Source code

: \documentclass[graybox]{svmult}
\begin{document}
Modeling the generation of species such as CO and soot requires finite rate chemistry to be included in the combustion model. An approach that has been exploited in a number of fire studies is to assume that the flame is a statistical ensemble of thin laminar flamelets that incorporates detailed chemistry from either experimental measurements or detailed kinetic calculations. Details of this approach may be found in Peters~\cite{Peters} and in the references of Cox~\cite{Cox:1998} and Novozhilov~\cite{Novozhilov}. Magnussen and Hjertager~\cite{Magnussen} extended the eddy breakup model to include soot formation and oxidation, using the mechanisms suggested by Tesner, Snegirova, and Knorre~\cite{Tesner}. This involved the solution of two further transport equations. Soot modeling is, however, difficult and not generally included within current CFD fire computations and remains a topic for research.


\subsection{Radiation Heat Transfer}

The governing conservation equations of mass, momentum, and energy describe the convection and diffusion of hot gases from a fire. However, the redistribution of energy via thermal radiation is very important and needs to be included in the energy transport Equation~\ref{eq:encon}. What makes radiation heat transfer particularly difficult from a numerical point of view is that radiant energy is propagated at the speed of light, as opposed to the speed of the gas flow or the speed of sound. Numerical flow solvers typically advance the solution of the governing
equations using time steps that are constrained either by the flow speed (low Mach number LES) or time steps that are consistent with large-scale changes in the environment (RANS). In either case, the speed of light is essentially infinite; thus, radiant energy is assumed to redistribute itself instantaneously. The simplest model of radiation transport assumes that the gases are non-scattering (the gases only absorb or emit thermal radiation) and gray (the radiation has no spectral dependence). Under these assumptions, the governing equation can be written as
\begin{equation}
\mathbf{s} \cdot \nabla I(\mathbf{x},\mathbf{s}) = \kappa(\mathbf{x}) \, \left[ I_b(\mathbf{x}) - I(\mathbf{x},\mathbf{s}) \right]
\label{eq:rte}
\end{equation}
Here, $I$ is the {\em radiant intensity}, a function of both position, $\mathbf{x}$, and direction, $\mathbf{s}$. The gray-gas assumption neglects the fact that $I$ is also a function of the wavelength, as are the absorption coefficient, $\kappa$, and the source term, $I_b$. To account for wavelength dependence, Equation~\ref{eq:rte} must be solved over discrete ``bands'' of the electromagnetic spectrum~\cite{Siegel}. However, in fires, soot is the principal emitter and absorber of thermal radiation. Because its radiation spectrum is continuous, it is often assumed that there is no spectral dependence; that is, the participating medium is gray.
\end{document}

Your goal | Keep every word the same and copy out all of the entries.

Your solution |
Source code

: \documentclass[graybox]{svmult}
\begin{document}
Modeling the generation of species such as CO and soot requires finite rate chemistry to be included in the combustion model. An approach that has been exploited in a number of fire studies is to assume that the flame is a statistical ensemble of thin laminar flamelets that incorporates detailed chemistry from either experimental measurements or detailed kinetic calculations. Details of this approach may be found in Peters~\cite{Peters} and in the references of Cox~\cite{Cox:1998} and Novozhilov~\cite{Novozhilov}. Magnussen and Hjertager~\cite{Magnussen} extended the eddy breakup model to include soot formation and oxidation, using the mechanisms suggested by Tesner, Snegirova, and Knorre~\cite{Tesner}. This involved the solution of two further transport equations. Soot modeling is, however, difficult and not generally included within current CFD fire computations and remains a topic for research.


\subsection{Radiation Heat Transfer}

The governing conservation equations of mass, momentum, and energy describe the convection and diffusion of hot gases from a fire. However, the redistribution of energy via thermal radiation is very important and needs to be included in the energy transport Equation~\ref{eq:encon}. What makes radiation heat transfer particularly difficult from a numerical point of view is that radiant energy is propagated at the speed of light, as opposed to the speed of the gas flow or the speed of sound. Numerical flow solvers typically advance the solution of the governing
equations using time steps that are constrained either by the flow speed (low Mach number LES) or time steps that are consistent with large-scale changes in the environment (RANS). In either case, the speed of light is essentially infinite; thus, radiant energy is assumed to redistribute itself instantaneously. The simplest model of radiation transport assumes that the gases are non-scattering (the gases only absorb or emit thermal radiation) and gray (the radiation has no spectral dependence). Under these assumptions, the governing equation can be written as
\begin{equation}
\mathbf{s} \cdot \nabla I(\mathbf{x},\mathbf{s}) = \kappa(\mathbf{x}) \, \left[ I_b(\mathbf{x}) - I(\mathbf{x},\mathbf{s}) \right]
\label{eq:rte}
\end{equation}
Here, $I$ is the {\em radiant intensity}, a function of both position, $\mathbf{x}$, and direction, $\mathbf{s}$. The gray-gas assumption neglects the fact that $I$ is also a function of the wavelength, as are the absorption coefficient, $\kappa$, and the source term, $I_b$. To account for wavelength dependence, Equation~\ref{eq:rte} must be solved over discrete ``bands'' of the electromagnetic spectrum~\cite{Siegel}. However, in fires, soot is the principal emitter and absorber of thermal radiation. Because its radiation spectrum is continuous, it is often assumed that there is no spectral dependence; that is, the participating medium is gray.
\end{document}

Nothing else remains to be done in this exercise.